Protein, the body's building block, plays a pivotal role in muscle maintenance, immune system support, and metabolic functions. A protein deficit can lead to fatigue, recurrent colds, mood swings, and muscle weakness. Plant-based sources like tofu, legumes, and lentils, especially when paired with grains, ensure a protein-rich diet. Aim for:

  • 1 cup of plant-based protein
  • ½ cup of grains

2. Complex Carbohydrates

Carbohydrates break down into glucose, fueling our bodies and brains. Insufficient carbs can result in fatigue, brain fog, and mood swings.

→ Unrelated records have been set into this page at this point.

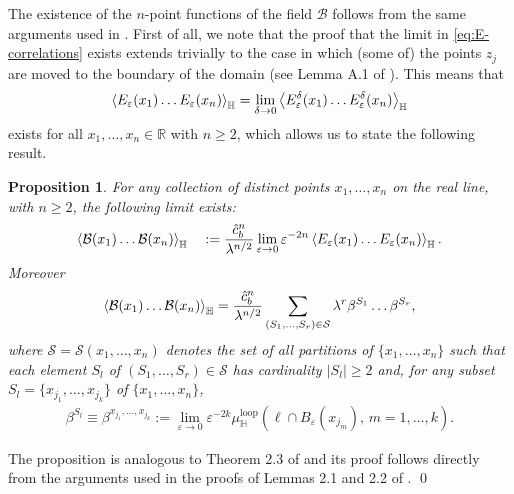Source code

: \documentclass[a4paper,11pt]{article}
\newtheorem{proposition}{Proposition}[section]
\begin{document}
The existence of the $n$-point functions of the field ${\mathcal B}$ follows from the same arguments used in \cite{camia2021scalar}. First of all, we note that the proof that the limit in \eqref{eq:E-correlations} exists  extends trivially to the case in which (some of) the points $z_j$ are moved to the boundary of the domain (see Lemma A.1 of \cite{camia2021scalar}). This means that
\begin{align}
    \Braket{ E_{\varepsilon}(x_1) \ldots E_{\varepsilon}(x_n) }_{\mathbb{H}} = \lim_{\delta \to 0}\Braket{ E^{\delta}_{\varepsilon}(x_1) \ldots E^{\delta}_{\varepsilon}(x_n) }_{\mathbb{H}}
\end{align}
exists for all $x_1,\ldots,x_n \in \mathbb{R}$ with $n \geq 2$, which allows us to state the following result.
\begin{proposition} \label{prop:n-point-functions}
For any collection of distinct points $x_1, \ldots, x_n$ on the real line, with $n \geq 2$, the following limit exists:
\begin{align} \label{eq:lim-existence}
\begin{split}
\Braket{\mathcal{B}(x_1) \ldots \mathcal{B}(x_n)}_{\mathbb{H}}
\quad := \frac{\hat{c}_b^n}{\lambda^{n/2}} \lim_{\varepsilon \to 0} \varepsilon^{-2n} \Braket{ E_{\varepsilon}(x_1) \ldots E_{\varepsilon}(x_n) }_{\mathbb{H}}.
\end{split}
\end{align}
Moreover
\begin{equation}
    \Braket{\mathcal{B}(x_1) \ldots \mathcal{B}(x_n)}_{\mathbb{H}} = \frac{\hat{c}_b^n}{\lambda^{n/2}} \sum_{(S_1,\ldots,S_r) \in \mathcal{S}} \lambda^r \beta^{S_1}\ldots\beta^{S_r},
\end{equation}
where $\mathcal{S} = \mathcal{S}(x_1,\ldots,x_n)$ denotes the set of all partitions of $\{x_1,\ldots,x_n\}$ such that each element $S_l$ of $(S_1,\ldots,S_r) \in \mathcal{S}$ has cardinality $|S_l| \geq 2$ and, for any subset $S_l=\{x_{j_1},\ldots,x_{j_k}\}$ of $\{x_1,\ldots,x_n\}$, 
\begin{align}
    \beta^{S_l} \equiv \beta^{x_{j_1},\ldots,x_{j_k}} := \lim_{\varepsilon \to 0} \varepsilon^{-2k} \mu^{\text{loop}}_{\mathbb{H}}\left(\ell \cap B_{\varepsilon}(x_{j_m}), \, m=1,\ldots,k \right).
\end{align}
\end{proposition}

 The proposition is analogous to Theorem 2.3 of \cite{camia2021scalar} and its proof follows directly from the arguments used in the proofs of Lemmas 2.1 and 2.2 of \cite{camia2021scalar}. \qed
\end{document}
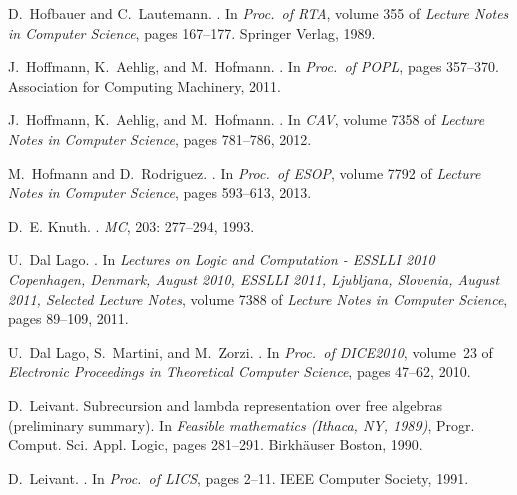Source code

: \documentclass{LMCS}
\begin{document}
\begin{thebibliography}{59}
D.~Hofbauer and C.~Lautemann.
.
\newblock In \emph{Proc.\ of  RTA}, volume 355 of \emph{Lecture Notes in
  Computer Science}, pages 167--177. Springer Verlag, 1989.

J.~Hoffmann, K.~Aehlig, and M.~Hofmann.
.
\newblock In \emph{Proc.\ of  POPL}, pages 357--370. Association for
  Computing Machinery, 2011.

J.~Hoffmann, K.~Aehlig, and M.~Hofmann.
.
\newblock In \emph{CAV}, volume 7358 of \emph{Lecture Notes in Computer
  Science}, pages 781--786, 2012.

M.~Hofmann and D.~Rodriguez.
.
\newblock In \emph{Proc.\ of  ESOP}, volume 7792 of \emph{Lecture Notes
  in Computer Science}, pages 593--613, 2013.

D.~E. Knuth.
.
\newblock \emph{MC}, 203: 277--294, 1993.

U.~Dal Lago.
.
\newblock In \emph{Lectures on Logic and Computation - ESSLLI 2010 Copenhagen,
  Denmark, August 2010, ESSLLI 2011, Ljubljana, Slovenia, August 2011, Selected
  Lecture Notes}, volume 7388 of \emph{Lecture Notes in Computer Science},
  pages 89--109, 2011.

U.~Dal Lago, S.~Martini, and M.~Zorzi.
.
\newblock In \emph{Proc.\ of DICE2010}, volume~23 of \emph{Electronic
  Proceedings in Theoretical Computer Science}, pages 47--62, 2010.

D.~Leivant.
\newblock Subrecursion and lambda representation over free algebras
  (preliminary summary).
\newblock In \emph{Feasible mathematics (Ithaca, NY, 1989)}, Progr. Comput.
  Sci. Appl. Logic, pages 281--291. Birkhäuser Boston, 1990.

D.~Leivant.
.
\newblock In \emph{Proc.\ of  LICS}, pages 2--11. IEEE Computer Society,
  1991.


\end{thebibliography}
\end{document}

Opt for complex carbs like:

  • sweet potatoes
  • brown rice
  • farro
  • beans
  • squash
  • whole grain bread
  • oats
  • many types of vegetables

3. Healthy Fats

Omega-3 fatty acids are vital for brain health, hormone balance, and inflammation reduction. They also aid in the absorption of vitamins A, D, E, and K. Incorporate these plant-based sources:

  • flax seeds
  • walnuts
  • hemp seeds
  • chia seeds
  • flax oil (a few times per week, use on a salad instead of olive oil!)

4. Vitamin C

Vitamin C, a potent antioxidant, is essential for immunity, collagen synthesis, and overall health. Boost your Vitamin C intake with:

  • citrus fruits
  • strawberries
  • bell peppers
  • broccoli
  • brussels sprouts

5. Zinc

Zinc, often overlooked, is crucial for immunity, wound healing, and mental well-being. Ensure adequate zinc intake with:

  • cashews
  • hemp seeds
  • oats
  • chickpeas
  • tofu

6. Iron

Iron is vital for preventing anemia and ensuring overall vitality. Plant-based iron sources include:

  • lentils
  • spinach and other dark leafy greens
  • black beans
  • pumpkin seeds

An Easy Solution: The Power Salad

Feeling overwhelmed? Combine these nutrient-dense foods into a hearty salad. It's a simple, delicious way to ensure you're getting all the essential nutrients, whether you're at home, work, or on the go.